As stated in the quote above, the Souza family farm grows sweet potatoes. The cereal
grain protects the ground during the winter as it smothers weeds while
absorbing unused nitrogen in the soil. That, in turn, helps naturally fertilize
the next crop of sweet potatoes. That’s a nifty system that leads to
sustainable farming practices.
It begins with a mash of
100% of that estate-grown Merced Rye, which is said to be ultra-rare. I’m neither a farmer nor do I play one on television,
so I’ll accept the claim at face value. It aged up to six years in new, charred
American white oak barrels, although it carries no age statement. The whiskey came
unfiltered from the barrel and packaged at 61.5% ABV (123°) in 375ml and 750ml
bottles, priced at about $65.00 and $100.00, respectively.
The backstory is cool; I
love that the brand is named for his son, and I have a ton of respect for
farmers for various reasons. But all that matters, in the end, is how the
whiskey tastes, and the way we figure that out is to #DrinkCurious. Before I get there, I want to thank Corbin Cash for
providing me with this sample in exchange for a no-strings-attached, honest
review.
Appearance: I
sipped this Rye neat from my Glencairn glass. It was a dark mahogany liquid
that created a thin, sticky rim. What was unusual was that the rim was narrow; some
droplets hung just below it. It took some time, but eventually, they crawled
their way back down to the pool.
Nose: Rich
cherry notes escaped the glass as I allowed it to oxidize. As I brought the
whiskey to my face, the cherries remained and smelled like Queen Anne Cordial Cherries: chocolate, sugar, and all. I also
discovered smoked peppers. When I drew the air through my lips, my mouth filled
with cherry and caramel.
Palate: Smoke
and baking spices floated across the front of my palate on an oily texture.

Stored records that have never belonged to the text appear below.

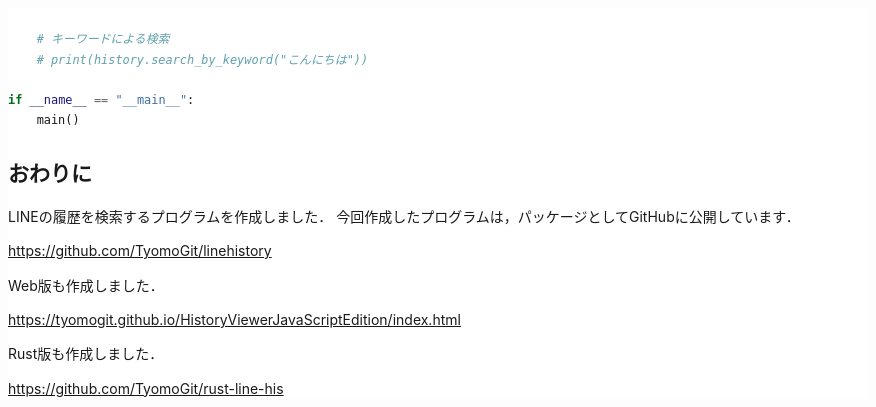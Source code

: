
 ```python

    # キーワードによる検索
    # print(history.search_by_keyword("こんにちは"))

if __name__ == "__main__":
    main()
```

## おわりに
LINEの履歴を検索するプログラムを作成しました．
今回作成したプログラムは，パッケージとしてGitHubに公開しています．

https://github.com/TyomoGit/linehistory

Web版も作成しました．

https://tyomogit.github.io/HistoryViewerJavaScriptEdition/index.html

Rust版も作成しました．

https://github.com/TyomoGit/rust-line-his


[1]: 初期化処理の時点で，日付と行番号を対応させるdictを作成しておき，属性に定義しておくと，この部分はより少ない計算量で実装できます．簡単のため，今回は全探索で実装します．

[2]: この条件式は，検索範囲内に日付表現がある際に，間違って反応しないようにするためのものです．条件式から分かるように，過去の日付には反応しませんが，未来の日付には反応してしまいます．改善の余地があります．

[3]: エラーにしたり，`None`を返したりする方法もあります．

[4]: 必要に応じて別ファイルに分けることもできます．その場合はimport文を追記します．
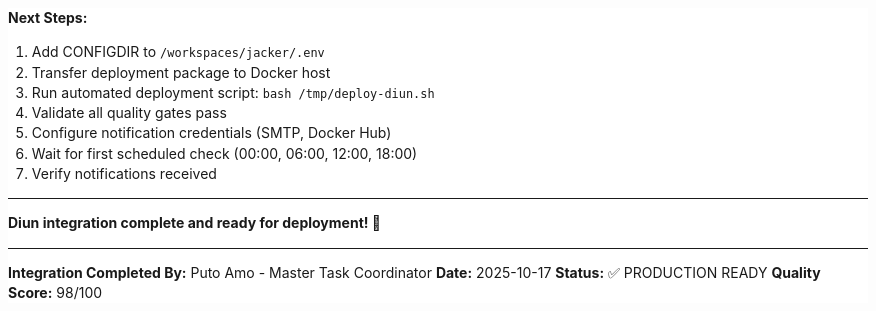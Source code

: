 **Next Steps:**
1. Add CONFIGDIR to `/workspaces/jacker/.env`
2. Transfer deployment package to Docker host
3. Run automated deployment script: `bash /tmp/deploy-diun.sh`
4. Validate all quality gates pass
5. Configure notification credentials (SMTP, Docker Hub)
6. Wait for first scheduled check (00:00, 06:00, 12:00, 18:00)
7. Verify notifications received

---

**Diun integration complete and ready for deployment! 🚀**

---

**Integration Completed By:** Puto Amo - Master Task Coordinator
**Date:** 2025-10-17
**Status:** ✅ PRODUCTION READY
**Quality Score:** 98/100
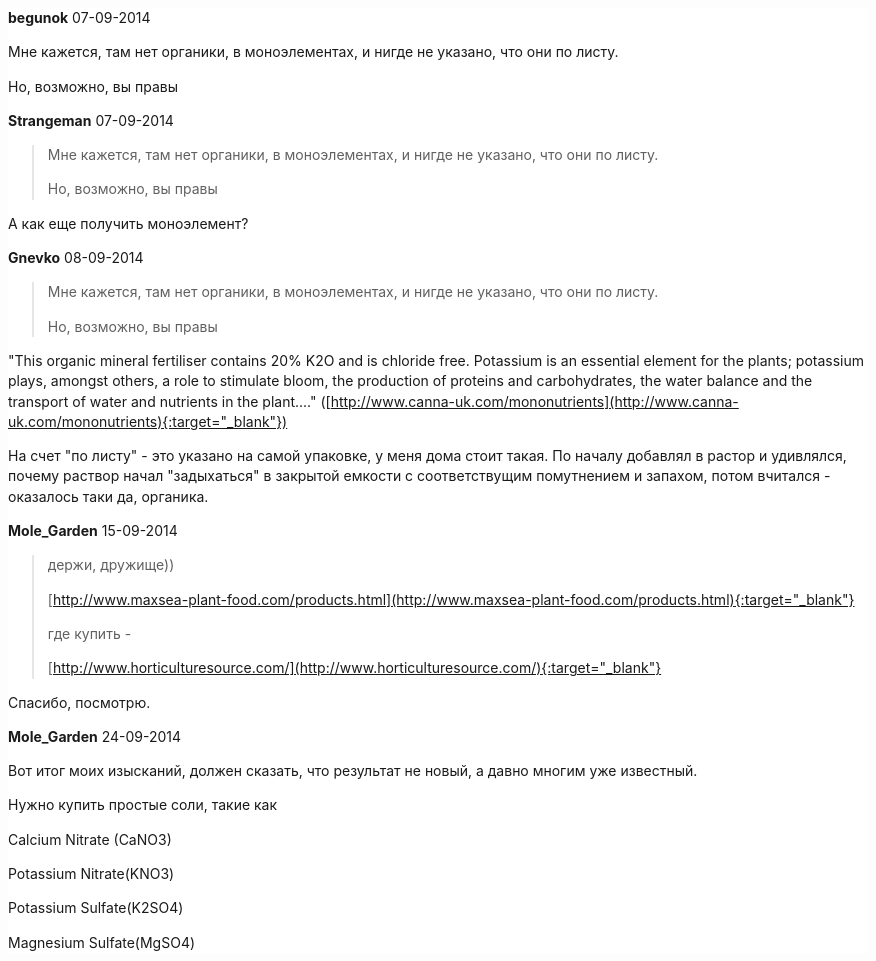 
**begunok** 07-09-2014

Мне кажется, там нет органики, в моноэлементах, и нигде не указано, что они по листу.

Но, возможно, вы правы


**Strangeman** 07-09-2014

> Мне кажется, там нет органики, в моноэлементах, и нигде не указано, что они по листу.
> 
> Но, возможно, вы правы

А как еще получить моноэлемент?


**Gnevko** 08-09-2014

> Мне кажется, там нет органики, в моноэлементах, и нигде не указано, что они по листу.
> 
> Но, возможно, вы правы

"This organic mineral fertiliser contains 20% K2O and is chloride free. Potassium is an essential element for the plants; potassium plays, amongst others, a role to stimulate bloom, the production of proteins and carbohydrates, the water balance and the transport of water and nutrients in the plant...." ([http://www.canna-uk.com/mononutrients](http://www.canna-uk.com/mononutrients){:target="_blank"})

На счет "по листу" - это указано на самой упаковке, у меня дома стоит такая. По началу добавлял в растор и удивлялся, почему раствор начал "задыхаться" в закрытой емкости с соответствущим помутнением и запахом, потом вчитался - оказалось таки да, органика.


**Mole_Garden** 15-09-2014

> держи, дружище))
> 
> [http://www.maxsea-plant-food.com/products.html](http://www.maxsea-plant-food.com/products.html){:target="_blank"}
> 
> где купить - 
> 
> [http://www.horticulturesource.com/](http://www.horticulturesource.com/){:target="_blank"}

Спасибо, посмотрю. 


**Mole_Garden** 24-09-2014

Вот итог моих изысканий, должен сказать, что результат не новый, а давно многим уже известный.

Нужно купить простые соли, такие как 

Calcium Nitrate (CaNO3)

Potassium Nitrate(KNO3)

Potassium Sulfate(K2SO4)

Magnesium Sulfate(MgSO4)

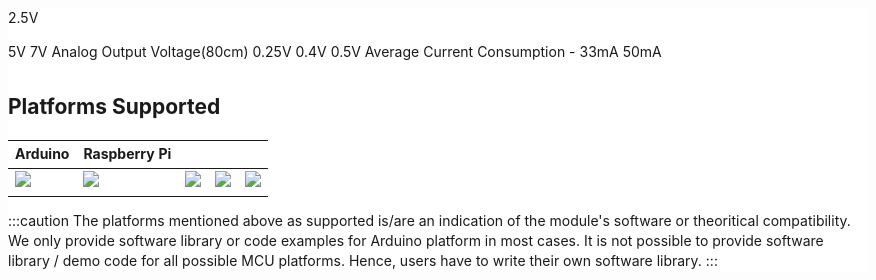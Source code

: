 2.5V
</td>
<td>
5V
</td>
<td>
7V
</td>
</tr>
<tr align="center">
<th scope="row">
Analog Output Voltage(80cm)
</th>
<td>
0.25V
</td>
<td>
0.4V
</td>
<td>
0.5V
</td>
</tr>
<tr align="center">
<th scope="row">
Average Current Consumption
</th>
<td>
-
</td>
<td>
33mA
</td>
<td>
50mA
</td>
</tr>
</table>

Platforms Supported
-------------------

| Arduino                                                                                             | Raspberry Pi                                                                                             |                                                                                                 |                                                                                                          |                                                                                                    |
|-----------------------------------------------------------------------------------------------------|----------------------------------------------------------------------------------------------------------|-------------------------------------------------------------------------------------------------|---------------------------------------------------------------------------------------------------|----------------------------------------------------------------------------------------------------|
| ![](https://files.seeedstudio.com/wiki/wiki_english/docs/images/arduino_logo.jpg) | ![](https://files.seeedstudio.com/wiki/wiki_english/docs/images/raspberry_pi_logo.jpg) | ![](https://files.seeedstudio.com/wiki/wiki_english/docs/images/bbg_logo_n.jpg) | ![](https://files.seeedstudio.com/wiki/wiki_english/docs/images/wio_logo_n.jpg) | ![](https://files.seeedstudio.com/wiki/wiki_english/docs/images/linkit_logo_n.jpg) |

:::caution
    The platforms mentioned above as supported is/are an indication of the module's software or theoritical compatibility. We only provide software library or code examples for Arduino platform in most cases. It is not possible to provide software library / demo code for all possible MCU platforms. Hence, users have to write their own software library.
:::
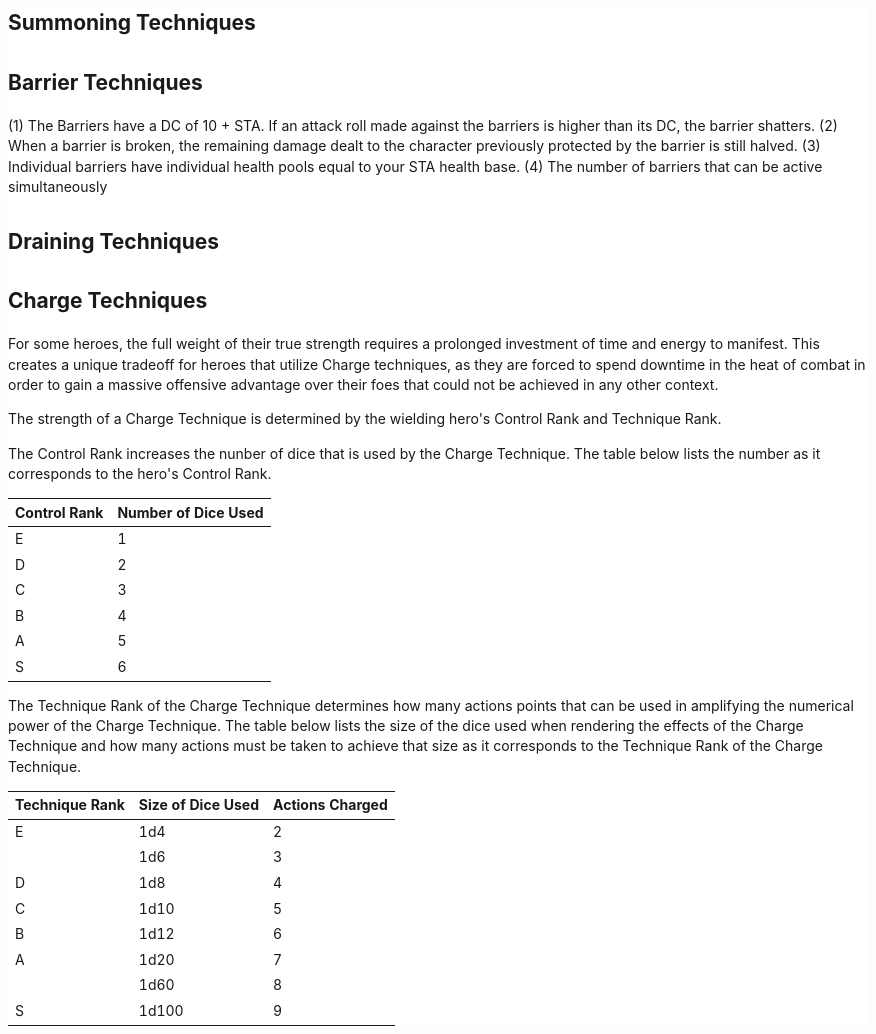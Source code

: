 ## Summoning Techniques

## Barrier Techniques

(1) The Barriers have a DC of 10 + STA. If an attack roll made against the barriers is higher than its DC, the barrier shatters.
(2) When a barrier is broken, the remaining damage dealt to the character previously protected by the barrier is still halved.
(3) Individual barriers have individual health pools equal to your STA health base.
(4) The number of barriers that can be active simultaneously

## Draining Techniques

## Charge Techniques

For some heroes, the full weight of their true strength requires a prolonged investment of time and energy to manifest. This creates a unique tradeoff for heroes that utilize Charge techniques, as they are forced to spend downtime in the heat of combat in order to gain a massive offensive advantage over their foes that could not be achieved in any other context.

The strength of a Charge Technique is determined by the wielding hero's Control Rank and Technique Rank.

The Control Rank increases the nunber of dice that is used by the Charge Technique. The table below lists the number as it corresponds to the hero's Control Rank.

| Control Rank | Number of Dice Used |
|--------------|---------------------|
| E            | 1                   |
| D            | 2                   |
| C            | 3                   |
| B            | 4                   |
| A            | 5                   |
| S            | 6                   |

The Technique Rank of the Charge Technique determines how many actions points that can be used in amplifying the numerical power of the Charge Technique. The table below lists the size of the dice used when rendering the effects of the Charge Technique and how many actions must be taken to achieve that size as it corresponds to the Technique Rank of the Charge Technique.

| Technique Rank | Size of Dice Used | Actions Charged |
|----------------|-------------------|-----------------|
| E              | 1d4               | 2               |
|                | 1d6               | 3               |
| D              | 1d8               | 4               |
| C              | 1d10              | 5               |
| B              | 1d12              | 6               |
| A              | 1d20              | 7               |
|                | 1d60              | 8               |
| S              | 1d100             | 9               |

Cherry, apricot, and pipe tobacco flavors took over the middle, while charred
oak, cinnamon, and leather covered the back.
Finish: Long
and lingering, the cinnamon, charred oak, pipe tobacco, and apricot held on as
long as possible.
Bottle, Bar, or Bust: A lot
was going on with this American Rye. I’ve had 100% rye mashbills before, but I don’t
recall them tasting anything like Corbin Cash 1917. What should be sticker
shock is forgotten as you lose yourself in the sipping experience. I liked
everything about this whiskey, it hit all the right things, and I believe you’ll
agree that it deserves my Bottle
rating. Cheers!
My Simple, Easy-to-Understand
Rating System
- Bottle = Buy It
- Bar = Try It
- Bust = Leave It
Whiskeyfellow encourages
you to enjoy your whiskey as you see fit but begs you do so responsibly.
Tasting notes sound so tempting. Will try this if I find it. I have not heard of 100% Rye.